Yandex’s machine translation system translates not only free-form texts, but also whole web pages. When a user enters a web address on translate.yandex.com
, at first the page opens in the original language. Then the user’s browser parses the page’s html code and sends the text to the translator’s server paragraph by paragraph. The web page transforms from, say, English into Spanish right before the user’s eyes. The user doesn’t even have to wait for the whole text to be translated – the first paragraphs can be read while the rest is yet to be processed.
Besides working with texts, Yandex.Translate can be used for individual words. The service has a full-fledged dictionary with detailed entries for words and set expressions. These entries are created on the basis of the same statistical data, but in this case with attention to the rules.
Unlike the translation model, where words and word combinations are incorporated in any form, for the machine dictionary the system selects only basic forms of words, for example, singular nouns in the nominative case or verbs in the infinitive, and set expressions. The system performs morphological and syntactical analysis. It identifies parts of speech and the basic form of words, determines the limits of word combinations, and figures out which word an adjective relates to or what objects verbs in a sentence take. This information helps the system sift out incomplete combinations. For example, ‘at the same time – al mismo tiempo’ and ‘chemistry ¬– quimica’ are included in the machine dictionary, while ‘the same time it – al mismo tiempo se’ and ‘chemistry – de quimica’ are not.
The machine dictionary works with large volumes of parallel texts, and as a result the dictionary entries are very detailed. However, it is important that there be no mistakes or typos in the translation, so an algorithm based on machine learning
checks all potential translation pairs and filters out those that are unreliable. As a result, ‘always – siempre’ and ‘wifi – connexion inalambrica’ make it into the dictionary, while ‘always – siempe’ and ‘wifi – radio’ don’t.

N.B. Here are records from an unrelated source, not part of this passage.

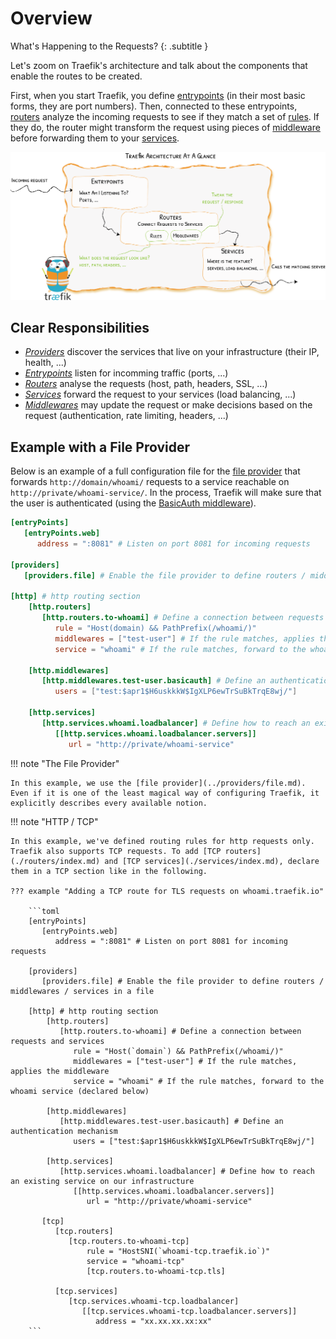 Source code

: # Overview

What's Happening to the Requests?
{: .subtitle }

Let's zoom on Traefik's architecture and talk about the components that enable the routes to be created.

First, when you start Traefik, you define [entrypoints](../entrypoints) (in their most basic forms, they are port numbers).
Then, connected to these entrypoints, [routers](../routers) analyze the incoming requests to see if they match a set of [rules](../routers#rule).
If they do, the router might transform the request using pieces of [middleware](../middlewares/overview.md) before forwarding them to your [services](./services/index.md).

![Architecture](../assets/img/architecture-overview.png)

## Clear Responsibilities

- [_Providers_](../providers/overview.md) discover the services that live on your infrastructure (their IP, health, ...)
- [_Entrypoints_](./entrypoints.md) listen for incomming traffic (ports, ...)
- [_Routers_](./routers/index.md) analyse the requests (host, path, headers, SSL, ...)
- [_Services_](./services/index.md) forward the request to your services (load balancing, ...)
- [_Middlewares_](../middlewares/overview.md) may update the request or make decisions based on the request (authentication, rate limiting, headers, ...)

## Example with a File Provider

Below is an example of a full configuration file for the [file provider](../providers/file.md) that forwards `http://domain/whoami/` requests to a service reachable on `http://private/whoami-service/`.
In the process, Traefik will make sure that the user is authenticated (using the [BasicAuth middleware](../middlewares/basicauth.md)).

```toml
[entryPoints]
   [entryPoints.web]
      address = ":8081" # Listen on port 8081 for incoming requests

[providers]
   [providers.file] # Enable the file provider to define routers / middlewares / services in a file

[http] # http routing section
    [http.routers]
       [http.routers.to-whoami] # Define a connection between requests and services
          rule = "Host(domain) && PathPrefix(/whoami/)"
          middlewares = ["test-user"] # If the rule matches, applies the middleware
          service = "whoami" # If the rule matches, forward to the whoami service (declared below)

    [http.middlewares]
       [http.middlewares.test-user.basicauth] # Define an authentication mechanism
          users = ["test:$apr1$H6uskkkW$IgXLP6ewTrSuBkTrqE8wj/"]

    [http.services]
       [http.services.whoami.loadbalancer] # Define how to reach an existing service on our infrastructure
          [[http.services.whoami.loadbalancer.servers]]
             url = "http://private/whoami-service"
```

!!! note "The File Provider"

    In this example, we use the [file provider](../providers/file.md).
    Even if it is one of the least magical way of configuring Traefik, it explicitly describes every available notion.

!!! note "HTTP / TCP"

    In this example, we've defined routing rules for http requests only.
    Traefik also supports TCP requests. To add [TCP routers](./routers/index.md) and [TCP services](./services/index.md), declare them in a TCP section like in the following.

    ??? example "Adding a TCP route for TLS requests on whoami.traefik.io"

        ```toml
        [entryPoints]
           [entryPoints.web]
              address = ":8081" # Listen on port 8081 for incoming requests

        [providers]
           [providers.file] # Enable the file provider to define routers / middlewares / services in a file

        [http] # http routing section
            [http.routers]
               [http.routers.to-whoami] # Define a connection between requests and services
                  rule = "Host(`domain`) && PathPrefix(/whoami/)"
                  middlewares = ["test-user"] # If the rule matches, applies the middleware
                  service = "whoami" # If the rule matches, forward to the whoami service (declared below)

            [http.middlewares]
               [http.middlewares.test-user.basicauth] # Define an authentication mechanism
                  users = ["test:$apr1$H6uskkkW$IgXLP6ewTrSuBkTrqE8wj/"]

            [http.services]
               [http.services.whoami.loadbalancer] # Define how to reach an existing service on our infrastructure
                  [[http.services.whoami.loadbalancer.servers]]
                     url = "http://private/whoami-service"

           [tcp]
              [tcp.routers]
                 [tcp.routers.to-whoami-tcp]
                     rule = "HostSNI(`whoami-tcp.traefik.io`)"
                     service = "whoami-tcp"
                     [tcp.routers.to-whoami-tcp.tls]

              [tcp.services]
                 [tcp.services.whoami-tcp.loadbalancer]
                    [[tcp.services.whoami-tcp.loadbalancer.servers]]
                       address = "xx.xx.xx.xx:xx"
        ```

Translations that are close in meaning are grouped together with the help of a dictionary of synonyms. This is also a statistical dictionary based on parallel texts. It includes words that are often translated identically or that form combinations with the same words. For example, the system identifies the Spanish words ‘perfectamente’ and ‘absolutamente’ to be synonyms; they share the same translations (‘completely’, ‘wholly’, ‘entirely’, etc.) and are often encountered in the same contexts (‘perfectamente limpio – perfectly clean’ and ‘absolutamente limpio – absolutely clean’).
In this way, the machine dictionary receives everything it needs to know about every word and expression: its basic form, part of speech, meaning and synonyms. It illustrates the translations with examples taken from those same parallel texts.
Development of statistical translation
One of the advantages of statistical machine translation is that it is alive, just like the language itself. That is to say, if something changes in a language, for example, people start spelling a certain word differently, the system notices this as soon as new texts are introduced. The faster a change catches on and becomes widely used in a language, the quicker its incorporation into the translation and language models.
Translations of specially selected texts are compared with standard reference samples and if the quality of translation has worsened, the changes are scrapped.